Source data:
= = = = =
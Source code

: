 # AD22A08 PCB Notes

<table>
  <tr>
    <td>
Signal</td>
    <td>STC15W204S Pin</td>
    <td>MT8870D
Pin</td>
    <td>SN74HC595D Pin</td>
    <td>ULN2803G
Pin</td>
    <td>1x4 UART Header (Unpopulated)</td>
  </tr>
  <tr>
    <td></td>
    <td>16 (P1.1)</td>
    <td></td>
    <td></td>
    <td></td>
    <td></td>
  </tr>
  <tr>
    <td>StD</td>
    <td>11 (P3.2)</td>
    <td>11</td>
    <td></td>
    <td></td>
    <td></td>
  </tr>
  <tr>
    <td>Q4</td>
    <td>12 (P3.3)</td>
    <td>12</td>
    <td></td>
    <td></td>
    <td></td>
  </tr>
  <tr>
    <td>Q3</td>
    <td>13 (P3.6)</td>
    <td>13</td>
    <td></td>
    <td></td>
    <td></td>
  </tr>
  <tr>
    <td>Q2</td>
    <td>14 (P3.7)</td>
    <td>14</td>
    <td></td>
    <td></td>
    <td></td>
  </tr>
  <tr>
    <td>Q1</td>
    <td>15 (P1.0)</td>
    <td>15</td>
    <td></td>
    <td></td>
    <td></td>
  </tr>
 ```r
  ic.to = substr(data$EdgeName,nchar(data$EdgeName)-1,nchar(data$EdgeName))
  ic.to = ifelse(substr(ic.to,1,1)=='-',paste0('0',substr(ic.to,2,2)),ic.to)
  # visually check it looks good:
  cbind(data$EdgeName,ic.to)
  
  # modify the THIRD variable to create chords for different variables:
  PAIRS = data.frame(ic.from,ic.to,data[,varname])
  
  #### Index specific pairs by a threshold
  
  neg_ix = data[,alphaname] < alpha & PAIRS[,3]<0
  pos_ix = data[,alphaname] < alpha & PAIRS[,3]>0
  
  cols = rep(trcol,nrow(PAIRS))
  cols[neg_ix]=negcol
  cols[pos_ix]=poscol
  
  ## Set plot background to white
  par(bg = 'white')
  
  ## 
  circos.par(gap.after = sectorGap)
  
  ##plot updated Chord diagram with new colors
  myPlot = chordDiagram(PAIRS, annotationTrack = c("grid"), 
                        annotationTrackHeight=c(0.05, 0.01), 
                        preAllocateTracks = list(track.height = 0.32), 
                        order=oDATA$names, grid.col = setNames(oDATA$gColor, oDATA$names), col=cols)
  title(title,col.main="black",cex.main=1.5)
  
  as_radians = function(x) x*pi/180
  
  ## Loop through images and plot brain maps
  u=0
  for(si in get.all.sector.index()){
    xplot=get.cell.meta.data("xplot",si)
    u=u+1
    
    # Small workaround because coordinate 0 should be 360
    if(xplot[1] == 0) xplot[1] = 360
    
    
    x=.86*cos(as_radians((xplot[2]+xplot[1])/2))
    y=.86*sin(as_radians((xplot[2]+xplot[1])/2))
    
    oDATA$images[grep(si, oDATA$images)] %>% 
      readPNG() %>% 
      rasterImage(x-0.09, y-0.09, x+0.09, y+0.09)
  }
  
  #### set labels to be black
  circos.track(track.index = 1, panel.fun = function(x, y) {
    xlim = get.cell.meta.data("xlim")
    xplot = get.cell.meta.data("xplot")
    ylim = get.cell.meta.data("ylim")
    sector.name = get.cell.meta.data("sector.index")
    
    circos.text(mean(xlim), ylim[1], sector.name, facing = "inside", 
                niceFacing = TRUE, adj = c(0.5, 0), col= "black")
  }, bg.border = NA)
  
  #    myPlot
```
= = = = =
• **Aim of the task**
Return the data exactly, every line included.

• **Exercise result**
Source code

: # AD22A08 PCB Notes

<table>
  <tr>
    <td>
Signal</td>
    <td>STC15W204S Pin</td>
    <td>MT8870D
Pin</td>
    <td>SN74HC595D Pin</td>
    <td>ULN2803G
Pin</td>
    <td>1x4 UART Header (Unpopulated)</td>
  </tr>
  <tr>
    <td></td>
    <td>16 (P1.1)</td>
    <td></td>
    <td></td>
    <td></td>
    <td></td>
  </tr>
  <tr>
    <td>StD</td>
    <td>11 (P3.2)</td>
    <td>11</td>
    <td></td>
    <td></td>
    <td></td>
  </tr>
  <tr>
    <td>Q4</td>
    <td>12 (P3.3)</td>
    <td>12</td>
    <td></td>
    <td></td>
    <td></td>
  </tr>
  <tr>
    <td>Q3</td>
    <td>13 (P3.6)</td>
    <td>13</td>
    <td></td>
    <td></td>
    <td></td>
  </tr>
  <tr>
    <td>Q2</td>
    <td>14 (P3.7)</td>
    <td>14</td>
    <td></td>
    <td></td>
    <td></td>
  </tr>
  <tr>
    <td>Q1</td>
    <td>15 (P1.0)</td>
    <td>15</td>
    <td></td>
    <td></td>
    <td></td>
  </tr>
 ```r
  ic.to = substr(data$EdgeName,nchar(data$EdgeName)-1,nchar(data$EdgeName))
  ic.to = ifelse(substr(ic.to,1,1)=='-',paste0('0',substr(ic.to,2,2)),ic.to)
  # visually check it looks good:
  cbind(data$EdgeName,ic.to)
  
  # modify the THIRD variable to create chords for different variables:
  PAIRS = data.frame(ic.from,ic.to,data[,varname])
  
  #### Index specific pairs by a threshold
  
  neg_ix = data[,alphaname] < alpha & PAIRS[,3]<0
  pos_ix = data[,alphaname] < alpha & PAIRS[,3]>0
  
  cols = rep(trcol,nrow(PAIRS))
  cols[neg_ix]=negcol
  cols[pos_ix]=poscol
  
  ## Set plot background to white
  par(bg = 'white')
  
  ## 
  circos.par(gap.after = sectorGap)
  
  ##plot updated Chord diagram with new colors
  myPlot = chordDiagram(PAIRS, annotationTrack = c("grid"), 
                        annotationTrackHeight=c(0.05, 0.01), 
                        preAllocateTracks = list(track.height = 0.32), 
                        order=oDATA$names, grid.col = setNames(oDATA$gColor, oDATA$names), col=cols)
  title(title,col.main="black",cex.main=1.5)
  
  as_radians = function(x) x*pi/180
  
  ## Loop through images and plot brain maps
  u=0
  for(si in get.all.sector.index()){
    xplot=get.cell.meta.data("xplot",si)
    u=u+1
    
    # Small workaround because coordinate 0 should be 360
    if(xplot[1] == 0) xplot[1] = 360
    
    
    x=.86*cos(as_radians((xplot[2]+xplot[1])/2))
    y=.86*sin(as_radians((xplot[2]+xplot[1])/2))
    
    oDATA$images[grep(si, oDATA$images)] %>% 
      readPNG() %>% 
      rasterImage(x-0.09, y-0.09, x+0.09, y+0.09)
  }
  
  #### set labels to be black
  circos.track(track.index = 1, panel.fun = function(x, y) {
    xlim = get.cell.meta.data("xlim")
    xplot = get.cell.meta.data("xplot")
    ylim = get.cell.meta.data("ylim")
    sector.name = get.cell.meta.data("sector.index")
    
    circos.text(mean(xlim), ylim[1], sector.name, facing = "inside", 
                niceFacing = TRUE, adj = c(0.5, 0), col= "black")
  }, bg.border = NA)
  
  #    myPlot
```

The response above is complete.